Of course, the actual physical presence of these people in the city can only be a good thing, and their intention to stay for the long haul is also a good thing. But how long will their trust funds last?

Is that a cheap shot? Maybe. Maybe not, though. I believe we ought to be acknowledging the problems present now, before the storm, and historically in the city of New Orleans - problems that existed mostly for poor, black (emphatically so, it has been said) citizens of the parts of the city that few not residing in ever saw, unless, of course, they were going to Spellcaster (I'm, in fact, surprised Common Ground didn't just set up their base camp there). As I said before, poverty was a pervasive and isolating phenomenon.
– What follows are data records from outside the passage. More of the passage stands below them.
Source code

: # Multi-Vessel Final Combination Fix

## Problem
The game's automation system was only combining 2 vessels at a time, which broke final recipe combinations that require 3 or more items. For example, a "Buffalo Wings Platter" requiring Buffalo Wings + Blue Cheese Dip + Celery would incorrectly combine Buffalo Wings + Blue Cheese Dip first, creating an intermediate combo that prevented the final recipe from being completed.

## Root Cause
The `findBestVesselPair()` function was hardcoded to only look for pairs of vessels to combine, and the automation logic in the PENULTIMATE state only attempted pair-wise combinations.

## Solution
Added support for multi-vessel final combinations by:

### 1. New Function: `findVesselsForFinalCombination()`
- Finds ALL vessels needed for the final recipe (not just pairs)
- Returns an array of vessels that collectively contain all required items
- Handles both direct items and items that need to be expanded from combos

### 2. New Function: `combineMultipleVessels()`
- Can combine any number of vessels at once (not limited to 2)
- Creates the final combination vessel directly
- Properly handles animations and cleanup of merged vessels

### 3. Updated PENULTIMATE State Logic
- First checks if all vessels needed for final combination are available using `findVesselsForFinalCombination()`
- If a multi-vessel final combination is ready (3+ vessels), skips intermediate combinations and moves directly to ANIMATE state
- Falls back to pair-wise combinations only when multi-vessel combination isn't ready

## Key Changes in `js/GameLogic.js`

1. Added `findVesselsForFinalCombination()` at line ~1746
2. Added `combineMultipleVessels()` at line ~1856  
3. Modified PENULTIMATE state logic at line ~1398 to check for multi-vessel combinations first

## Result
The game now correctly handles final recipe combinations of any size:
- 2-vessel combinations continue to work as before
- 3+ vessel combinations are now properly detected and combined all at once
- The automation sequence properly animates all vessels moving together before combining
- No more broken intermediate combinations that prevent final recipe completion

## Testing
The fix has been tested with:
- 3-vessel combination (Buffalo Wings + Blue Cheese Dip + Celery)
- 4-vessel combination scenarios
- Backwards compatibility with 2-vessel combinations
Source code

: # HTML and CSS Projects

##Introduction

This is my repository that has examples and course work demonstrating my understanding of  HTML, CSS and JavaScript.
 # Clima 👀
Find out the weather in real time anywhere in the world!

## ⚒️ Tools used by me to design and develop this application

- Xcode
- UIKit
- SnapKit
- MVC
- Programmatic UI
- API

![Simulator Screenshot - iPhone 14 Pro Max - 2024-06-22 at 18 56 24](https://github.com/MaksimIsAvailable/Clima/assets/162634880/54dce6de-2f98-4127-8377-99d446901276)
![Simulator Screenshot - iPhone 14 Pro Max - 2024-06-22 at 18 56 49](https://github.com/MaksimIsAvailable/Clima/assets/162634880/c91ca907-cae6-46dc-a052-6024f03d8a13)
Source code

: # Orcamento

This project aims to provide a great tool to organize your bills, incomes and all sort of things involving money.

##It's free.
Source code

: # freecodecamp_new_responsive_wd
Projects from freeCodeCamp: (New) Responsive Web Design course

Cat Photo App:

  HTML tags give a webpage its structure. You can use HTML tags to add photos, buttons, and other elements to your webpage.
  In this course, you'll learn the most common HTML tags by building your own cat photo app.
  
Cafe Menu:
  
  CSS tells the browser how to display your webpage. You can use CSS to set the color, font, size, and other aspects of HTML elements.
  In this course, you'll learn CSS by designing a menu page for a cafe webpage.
Even tho I'm certain these people have had a lot of experience with racial tension and poverty at Oberlin - or that they've at least taken a hip-hop dance class, and, probably, dressed up as Ali G this halloween - I'm still somehow not confident that this Alternative Spring Break: New Orleans is anything more than an immersion class writ large.

The best thing I can say about their Katrina manifesto is that it wasn't a Katrina Mynifesto and had no humyn rights declarations. But the talk about solidarity and "multi-directional communications networks" is exactly what I just finished reading articles on for lit theory. Not that lit theory is bad, just that it won't help you butt heads with Orleans Parish School Board on when you should reopen a gutted middle school. And that's where the real long-term community solidarity is going to come from.

[PS & BTW, how, exactly, are they a community group?]

Common Ground is doing good work, from the pictures I've seen and the accounts I've read. If I were back in the city, I'd probably seriously consider pitching in (this is the point at which I get labelled part of the problem). But I'm not back in New Orleans yet. However, I will be two months from now, and I will be two years from now.

So I repeat my earlier question: will their trust funds last that long? I hope so. Rue de la Course could use their patronage.